When Marks came aboard in 2013, the battle to keep a limestone mining company from discharging up to 10 million gallons of fresh water per day into the brackish headwaters of Blounts Creek was ramping up.

“The first thing that I went to was a public hearing that was at the community college — I don’t even know that I’d been hired yet, but that’s was what was going on then, and I guess it’s still going on,” he said.

He found that in the nonprofit world, especially that of an environmental nonprofit, things were a bit different on the non-corporate side.

“Having come from a company — which I felt like for most of my career was pretty highly ethical — I was surprised that some companies were not open to discussion or reasonableness, and it was often necessary to litigate. I thought it would be possible to come up with reasonable solutions, but I found out really quickly that they weren’t interested in doing anything about the pollution they were creating. I thought, ‘Surely they would see reason,’” he said. “But I think the biggest surprise was how difficult it was to raise money. We’ve been fortunate with grants. Coming from a large organization like Wachovia, spending $5,000 wasn’t something you really thought about. But spending $500 at an environmental nonprofit is something you really have think about. Every gift matters. We know that Americans give a lot of money to charities, but to environmental nonprofits, it’s considerably less. It’s a little less tangible — the work of environmental organizations like Sound Rivers do — but it’s vitally important.”

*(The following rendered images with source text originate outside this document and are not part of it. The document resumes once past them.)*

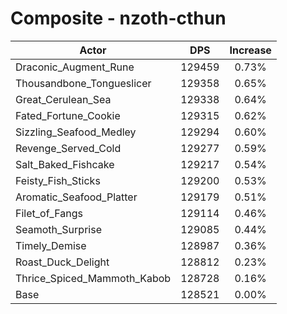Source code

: # Composite - nzoth-cthun
| Actor | DPS | Increase |
|---|:---:|:---:|
|Draconic_Augment_Rune|129459|0.73%|
|Thousandbone_Tongueslicer|129358|0.65%|
|Great_Cerulean_Sea|129338|0.64%|
|Fated_Fortune_Cookie|129315|0.62%|
|Sizzling_Seafood_Medley|129294|0.60%|
|Revenge_Served_Cold|129277|0.59%|
|Salt_Baked_Fishcake|129217|0.54%|
|Feisty_Fish_Sticks|129200|0.53%|
|Aromatic_Seafood_Platter|129179|0.51%|
|Filet_of_Fangs|129114|0.46%|
|Seamoth_Surprise|129085|0.44%|
|Timely_Demise|128987|0.36%|
|Roast_Duck_Delight|128812|0.23%|
|Thrice_Spiced_Mammoth_Kabob|128728|0.16%|
|Base|128521|0.00%|
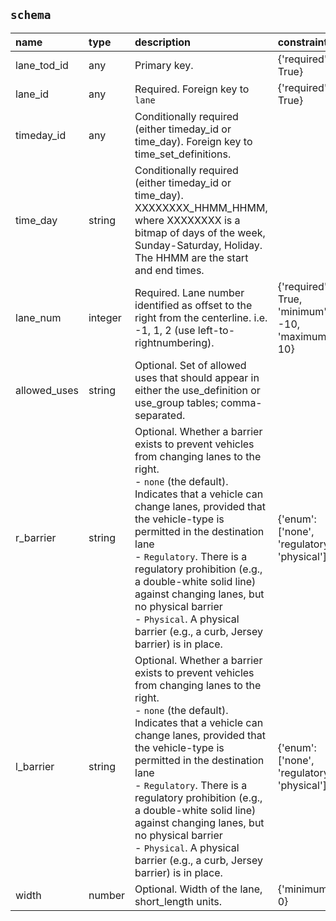 ## `schema`

| name         | type    | description                                                                                                                                                                                                                                                                                                                                                                                                                                                | constraints                                       |
|:-------------|:--------|:-----------------------------------------------------------------------------------------------------------------------------------------------------------------------------------------------------------------------------------------------------------------------------------------------------------------------------------------------------------------------------------------------------------------------------------------------------------|:--------------------------------------------------|
| lane_tod_id  | any     | Primary key.                                                                                                                                                                                                                                                                                                                                                                                                                                               | {'required': True}                                |
| lane_id      | any     | Required. Foreign key to `lane`                                                                                                                                                                                                                                                                                                                                                                                                                            | {'required': True}                                |
| timeday_id   | any     | Conditionally required (either timeday_id or time_day). Foreign key to time_set_definitions.                                                                                                                                                                                                                                                                                                                                                               |                                                   |
| time_day     | string  | Conditionally required (either timeday_id or time_day). XXXXXXXX_HHMM_HHMM, where XXXXXXXX is a bitmap of days of the week, Sunday-Saturday, Holiday. The HHMM are the start and end times.                                                                                                                                                                                                                                                                |                                                   |
| lane_num     | integer | Required. Lane number identified as offset to the right from the centerline. i.e. -1, 1, 2 (use left-to-rightnumbering).                                                                                                                                                                                                                                                                                                                                   | {'required': True, 'minimum': -10, 'maximum': 10} |
| allowed_uses | string  | Optional. Set of allowed uses that should appear in either the use_definition or use_group tables; comma-separated.                                                                                                                                                                                                                                                                                                                                        |                                                   |
| r_barrier    | string  | Optional. Whether a barrier exists to prevent vehicles from changing lanes to the right.<br>- `none` (the default). Indicates that a vehicle can change lanes, provided that the vehicle-type is permitted in the destination lane<br>- `Regulatory`. There is a regulatory prohibition (e.g., a double-white solid line) against changing lanes, but no physical barrier<br>- `Physical`. A physical barrier (e.g., a curb, Jersey barrier) is in place.  | {'enum': ['none', 'regulatory', 'physical']}      |
| l_barrier    | string  | Optional. Whether a barrier exists to prevent vehicles from changing lanes to the right.<br>- `none` (the default).  Indicates that a vehicle can change lanes, provided that the vehicle-type is permitted in the destination lane<br>- `Regulatory`. There is a regulatory prohibition (e.g., a double-white solid line) against changing lanes, but no physical barrier<br>- `Physical`. A physical barrier (e.g., a curb, Jersey barrier) is in place. | {'enum': ['none', 'regulatory', 'physical']}      |
| width        | number  | Optional. Width of the lane, short_length units.                                                                                                                                                                                                                                                                                                                                                                                                           | {'minimum': 0}                                    |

Harrison Marks talks to the Washington (noon) Rotary Club about the decision to merge the Pamlico-Tar River Foundation and the Neuse River Foundation into Sound Rivers.

Though at the helm of Sound Rivers for a short four years, Marks’ mark on the organization is significant: it was he who pushed the idea of PTRF joining forces with the Neuse River Foundation to form Sound Rivers, then oversaw the merger of two of North Carolina’s oldest grassroots conservation organizations.

“I talked about it with (then-PTRF Board President) Jerry Eatman, then met with Jim Kellenberger, who was the president of Neuse River Foundation,” Marks said. “I went to Oriental to meet Jim, and Jim, initially, wasn’t particularly interested.”

That changed during their meeting, when Marks pulled out a map of eastern North Carolina’s waterways.

“As we looked at the map together, Jim realized what it meant and what the organization could be, and he got on board. Then it was a matter of convincing both boards,” Marks laughed.

There were committee meetings held on neutral ground in Goldsboro and public meetings held with PTRF and NRF membership. Marks’ career in banking, overseeing several mergers, meant he was the ideal person to the lead the merger of PTRF and NRF to become a powerful advocate for waterways covering nearly a quarter of the state.

That Sound Rivers is thriving after 40 years, Marks credits Sound Rivers’ supporters, as well as the leadership of Deck after his retirement in 2017.

“It was clear to me that Heather was the right person for executive director. She worried about all the things an executive director does, so I told her ‘You may as well be executive director,’” he laughed. “Forty years is really impressive, and I think it’s a credit to the people of New Bern and Washington. I think the people who got it started, people like Dick Leach and Grace (Evans) and others that were there at the beginning — the fact that they saw the need, started it and kept it going for 40 years — and 40 years later, they’re still a voice for the river.”

After retiring, Harrison and his wife, Suzie, spent two years on their 38-foot Cabo Rico, sailing as far north as Maine and as far south as the Bahamas, before landing permanently in Winston-Salem.